PILIPINAS Shell Petroleum Corp. (PSPC) has applied for approval from the Securities and Exchange Commission’s (SEC) for its proposed P29.7-billion initial public offering.
Documents submitted to the SEC showed that the petroleum company would float up to 300 million primary and secondary shares, with an overallotment option for another 30 million shares.
The shares will be offered at P90 apiece, representing 18.6 percent of PSPC’s outstanding capital stock.
The offer period for the proposed IPO is scheduled from October 26 to November 3 of this year and the listing date will take place about a week after the last offer date.
J.P. Morgan was tapped as the IPO’s global and international book runner, while BPI Capital Corp. was chosen as the domestic lead underwriter and domestic book runner.
A unit of Royal Dutch Shell Plc., PSPC said that of the 300 million shares, some 270 million would be secondary shares, which are being held and will be offered by its selling shareholders.
Thus, only 30 million to be sold will be in the form of primary shares.
The selling shareholders — Shell Overseas Investments B.V., The Insular Life Assurance Co. Ltd. and Spathodea Campanulata Inc. — would get the bulk of the IPO proceeds in the amount of P26.48 billion.
The IPO would leave the oil firm with just P2.7 billion in net proceeds, which it intends to utilize to fund capital expenditures, working capital and general corporate purposes.

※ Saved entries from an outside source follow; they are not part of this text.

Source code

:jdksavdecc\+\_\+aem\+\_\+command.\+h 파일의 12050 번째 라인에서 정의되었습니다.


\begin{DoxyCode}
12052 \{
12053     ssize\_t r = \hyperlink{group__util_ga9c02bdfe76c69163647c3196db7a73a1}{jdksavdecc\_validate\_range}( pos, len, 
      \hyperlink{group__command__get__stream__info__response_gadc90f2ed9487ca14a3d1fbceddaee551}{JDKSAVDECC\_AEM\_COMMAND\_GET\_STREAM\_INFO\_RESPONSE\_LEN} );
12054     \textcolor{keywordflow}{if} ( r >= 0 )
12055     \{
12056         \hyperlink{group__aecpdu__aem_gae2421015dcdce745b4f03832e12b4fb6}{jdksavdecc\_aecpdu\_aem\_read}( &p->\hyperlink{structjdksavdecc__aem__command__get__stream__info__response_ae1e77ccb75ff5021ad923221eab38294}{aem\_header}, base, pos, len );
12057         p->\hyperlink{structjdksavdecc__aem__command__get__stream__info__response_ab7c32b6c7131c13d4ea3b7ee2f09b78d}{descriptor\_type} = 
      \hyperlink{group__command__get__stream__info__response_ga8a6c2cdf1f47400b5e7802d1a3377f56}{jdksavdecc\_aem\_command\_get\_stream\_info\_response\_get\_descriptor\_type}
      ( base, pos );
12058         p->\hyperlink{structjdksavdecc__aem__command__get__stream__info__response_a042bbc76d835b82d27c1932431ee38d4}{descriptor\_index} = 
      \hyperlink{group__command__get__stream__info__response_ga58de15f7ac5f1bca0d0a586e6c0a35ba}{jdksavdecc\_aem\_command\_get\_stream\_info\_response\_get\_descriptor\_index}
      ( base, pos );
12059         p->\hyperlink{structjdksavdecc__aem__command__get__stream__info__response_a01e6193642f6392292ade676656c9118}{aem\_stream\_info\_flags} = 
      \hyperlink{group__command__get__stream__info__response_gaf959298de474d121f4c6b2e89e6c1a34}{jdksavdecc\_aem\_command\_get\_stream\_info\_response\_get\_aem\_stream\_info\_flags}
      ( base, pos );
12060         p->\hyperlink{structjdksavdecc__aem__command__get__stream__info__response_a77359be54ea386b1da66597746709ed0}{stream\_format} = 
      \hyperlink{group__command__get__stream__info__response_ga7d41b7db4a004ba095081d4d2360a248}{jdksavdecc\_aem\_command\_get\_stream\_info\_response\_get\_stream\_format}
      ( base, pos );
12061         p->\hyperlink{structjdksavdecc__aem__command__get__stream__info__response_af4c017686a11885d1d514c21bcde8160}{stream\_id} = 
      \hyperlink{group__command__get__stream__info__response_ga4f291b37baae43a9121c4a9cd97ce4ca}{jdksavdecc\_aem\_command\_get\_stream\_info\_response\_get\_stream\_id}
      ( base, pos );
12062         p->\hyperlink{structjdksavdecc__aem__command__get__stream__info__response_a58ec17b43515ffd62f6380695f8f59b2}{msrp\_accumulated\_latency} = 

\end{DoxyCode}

Pursuant to the Oil Deregulation Act of 1998, Pilipinas Shell, which operates one of the two refineries in the country, is required to offer at least 10 percent of its equity to the public.
Pilipinas Shell will be the third company this year to conduct an IPO, after Manuel Villar’s Golden Haven Memorial Parks Inc. and cement maker Cemex Holdings Philippines Inc.